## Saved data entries
Content starts
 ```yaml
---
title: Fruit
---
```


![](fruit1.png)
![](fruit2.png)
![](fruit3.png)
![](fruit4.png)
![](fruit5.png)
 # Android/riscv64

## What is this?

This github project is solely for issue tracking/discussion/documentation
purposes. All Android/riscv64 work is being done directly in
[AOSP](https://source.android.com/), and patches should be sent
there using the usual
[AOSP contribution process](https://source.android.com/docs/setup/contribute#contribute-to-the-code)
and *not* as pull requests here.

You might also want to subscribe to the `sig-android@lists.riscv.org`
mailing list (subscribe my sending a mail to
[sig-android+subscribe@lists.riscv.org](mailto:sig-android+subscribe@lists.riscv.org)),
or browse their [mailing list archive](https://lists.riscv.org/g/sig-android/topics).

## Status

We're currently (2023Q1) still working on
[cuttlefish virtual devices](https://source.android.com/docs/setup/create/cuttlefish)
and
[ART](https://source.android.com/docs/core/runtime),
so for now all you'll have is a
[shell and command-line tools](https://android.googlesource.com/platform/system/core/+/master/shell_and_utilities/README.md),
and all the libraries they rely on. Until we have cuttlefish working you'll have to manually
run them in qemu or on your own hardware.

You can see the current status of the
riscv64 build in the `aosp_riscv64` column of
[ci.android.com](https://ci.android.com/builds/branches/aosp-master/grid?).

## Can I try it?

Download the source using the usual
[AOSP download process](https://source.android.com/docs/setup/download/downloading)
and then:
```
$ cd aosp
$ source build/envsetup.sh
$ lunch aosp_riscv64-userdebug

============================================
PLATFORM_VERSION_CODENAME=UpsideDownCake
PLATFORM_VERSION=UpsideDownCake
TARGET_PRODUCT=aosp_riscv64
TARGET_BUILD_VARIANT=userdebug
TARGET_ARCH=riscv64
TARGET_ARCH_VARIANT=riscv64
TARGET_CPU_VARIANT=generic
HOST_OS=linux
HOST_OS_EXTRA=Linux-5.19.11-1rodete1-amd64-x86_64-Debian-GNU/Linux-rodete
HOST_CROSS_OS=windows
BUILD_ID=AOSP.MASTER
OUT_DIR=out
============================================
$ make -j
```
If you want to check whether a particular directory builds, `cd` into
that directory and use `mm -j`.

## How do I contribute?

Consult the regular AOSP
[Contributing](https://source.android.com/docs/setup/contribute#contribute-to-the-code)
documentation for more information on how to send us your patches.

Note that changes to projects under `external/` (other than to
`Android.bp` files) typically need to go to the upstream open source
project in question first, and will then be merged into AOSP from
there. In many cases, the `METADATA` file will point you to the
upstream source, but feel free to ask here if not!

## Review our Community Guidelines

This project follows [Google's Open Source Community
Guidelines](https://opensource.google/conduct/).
Content ends
Content starts
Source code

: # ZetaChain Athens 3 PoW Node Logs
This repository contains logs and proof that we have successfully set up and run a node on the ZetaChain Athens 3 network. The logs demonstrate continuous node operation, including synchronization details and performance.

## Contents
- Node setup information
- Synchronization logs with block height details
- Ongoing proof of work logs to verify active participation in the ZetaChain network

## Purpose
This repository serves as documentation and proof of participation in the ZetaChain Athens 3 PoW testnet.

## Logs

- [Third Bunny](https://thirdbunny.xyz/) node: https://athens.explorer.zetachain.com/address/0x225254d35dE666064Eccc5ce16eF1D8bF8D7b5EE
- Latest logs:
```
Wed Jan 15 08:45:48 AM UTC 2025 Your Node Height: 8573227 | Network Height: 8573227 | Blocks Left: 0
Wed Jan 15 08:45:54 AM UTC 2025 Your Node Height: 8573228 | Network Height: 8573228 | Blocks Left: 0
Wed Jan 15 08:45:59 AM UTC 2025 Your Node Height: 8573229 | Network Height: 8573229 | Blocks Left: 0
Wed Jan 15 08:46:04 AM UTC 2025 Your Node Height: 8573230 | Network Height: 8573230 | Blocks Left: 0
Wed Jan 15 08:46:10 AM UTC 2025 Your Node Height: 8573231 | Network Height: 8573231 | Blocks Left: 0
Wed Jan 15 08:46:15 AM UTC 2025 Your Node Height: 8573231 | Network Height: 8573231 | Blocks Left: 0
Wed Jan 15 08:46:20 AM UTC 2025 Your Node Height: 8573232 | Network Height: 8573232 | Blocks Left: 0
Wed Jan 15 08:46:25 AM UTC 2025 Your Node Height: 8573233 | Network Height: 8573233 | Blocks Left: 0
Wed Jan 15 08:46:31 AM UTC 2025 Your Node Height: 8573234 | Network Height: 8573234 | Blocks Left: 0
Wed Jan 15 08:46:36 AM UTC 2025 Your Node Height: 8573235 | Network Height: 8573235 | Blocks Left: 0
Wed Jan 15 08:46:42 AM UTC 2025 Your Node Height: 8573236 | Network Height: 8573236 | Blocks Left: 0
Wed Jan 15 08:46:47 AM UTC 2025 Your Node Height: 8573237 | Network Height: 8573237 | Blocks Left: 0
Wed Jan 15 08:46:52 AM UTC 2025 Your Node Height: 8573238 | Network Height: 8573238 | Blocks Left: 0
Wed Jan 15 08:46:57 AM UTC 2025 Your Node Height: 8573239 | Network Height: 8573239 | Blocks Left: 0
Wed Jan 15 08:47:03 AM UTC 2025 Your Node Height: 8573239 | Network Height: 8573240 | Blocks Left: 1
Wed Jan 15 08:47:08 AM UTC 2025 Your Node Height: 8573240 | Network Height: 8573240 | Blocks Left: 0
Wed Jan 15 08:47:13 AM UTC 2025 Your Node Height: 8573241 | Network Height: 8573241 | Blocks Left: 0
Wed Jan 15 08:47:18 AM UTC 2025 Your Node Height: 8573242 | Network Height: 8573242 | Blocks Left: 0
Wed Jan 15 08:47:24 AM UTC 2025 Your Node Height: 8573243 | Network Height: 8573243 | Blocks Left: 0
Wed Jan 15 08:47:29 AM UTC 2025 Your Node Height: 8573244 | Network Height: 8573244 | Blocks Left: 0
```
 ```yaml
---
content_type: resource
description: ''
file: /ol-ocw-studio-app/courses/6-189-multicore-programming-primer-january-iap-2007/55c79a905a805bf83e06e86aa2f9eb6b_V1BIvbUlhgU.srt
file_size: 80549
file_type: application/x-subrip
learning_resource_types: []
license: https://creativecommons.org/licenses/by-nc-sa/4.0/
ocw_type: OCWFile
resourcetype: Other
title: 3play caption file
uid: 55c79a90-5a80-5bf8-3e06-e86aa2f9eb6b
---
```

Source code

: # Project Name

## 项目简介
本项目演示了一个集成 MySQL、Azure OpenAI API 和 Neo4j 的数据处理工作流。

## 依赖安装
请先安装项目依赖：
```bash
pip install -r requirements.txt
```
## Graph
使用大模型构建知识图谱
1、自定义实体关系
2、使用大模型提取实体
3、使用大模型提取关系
Content ends
## Required work
In the entries above, copy each line that contains the string "builds".

## Expected answer
[ci.android.com](https://ci.android.com/builds/branches/aosp-master/grid?).
If you want to check whether a particular directory builds, `cd` into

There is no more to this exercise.